踊る少年提督と受動意識仮説〜映画『エンダーのゲーム』

 おれは原作の小説を持っている。押入れの中の、SF文庫本の詰まった100円ショップの収納具の中にある。読んだとは言ってない。
 ……というわけで、どうしようかな? と思いつつも映画を先に観ることに。というか、DMMが送ってくるのだからしかたない。
 さて、視聴。と、その前におれはネタバレに注意しつつWikipediaを叩く。キャストを確かめる。そうだ、おれは2年くらい前からアニメを見はじめて、声優にも興味を持つようになった。一般に外画(というのかな)とアニメでは住み分けがなされているようだが、そうでない場合もある。『エンダーのゲーム』は「そうでない」ケースだった。逢坂良太佐藤聡美白石涼子沢城みゆき桑島法子内山昂輝木村昴……見たことのある名前ばかりだ。おれは吹き替えで見ることにした。しかし、沢城みゆきは少年役もしっかりこなす。やはりすごい。
 なんでこういうキャストなのか、よく知らん。知らんが、日本のアニメなどに(エヴァとか)に影響を与えたとかなんとかいう話はあったような気がする。そう、主人公のエンダー少年は選ばれた子供であり、いじめられっ子でありながらも二度と抵抗できないように死体蹴りをいとわぬ、キレる少年でもある。キラーだ。キラー永田だ。いや、永田じゃないが。

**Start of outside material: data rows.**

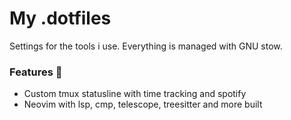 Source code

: # My .dotfiles

Settings for the tools i use. Everything is managed with GNU stow.

### Features 🤩

<!-- TODO: Global dark and light mode -->
<!-- - Global dark / light mode that syncs between neovim instances and alacritty -->

- Custom tmux statusline with time tracking and spotify
- Neovim with lsp, cmp, telescope, treesitter and more built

 ただ、おれがどうも見終えても「どっちだったのかなぁ」というところがあって、そいつは「エンダー少年は成長したのかどうか」というところだ。これはおれの読解力(視聴力?)の無さを露呈するところでもある。はたして、エンダー少年が見込まれた素質のままに純粋な宇宙艦隊の提督であったのか、いくつかの衝突や挫折のうちに成長していったのか、どちらだかいまいちわからんのだ。もとから素質もあったし、成長もあったろ、といえばそうなのだろうが、どうも釈然としないなにかが残る。原作を読めばもうちょいわかるかもしれないが。
 それにしてもなんだ、少年提督の踊るような艦隊指揮はどうだ。これはなかなかおもしろい。空中に浮かぶホログラムのiPhone的ななにかをスイスイ手で動かすのは……おれは『マイノリティ・リポート』あたりで初めて映像を見ただろうか、あれである。言葉で指示を与えつつ、踊るように艦隊を指揮する。『銀河英雄伝説』のような宇宙大艦隊を。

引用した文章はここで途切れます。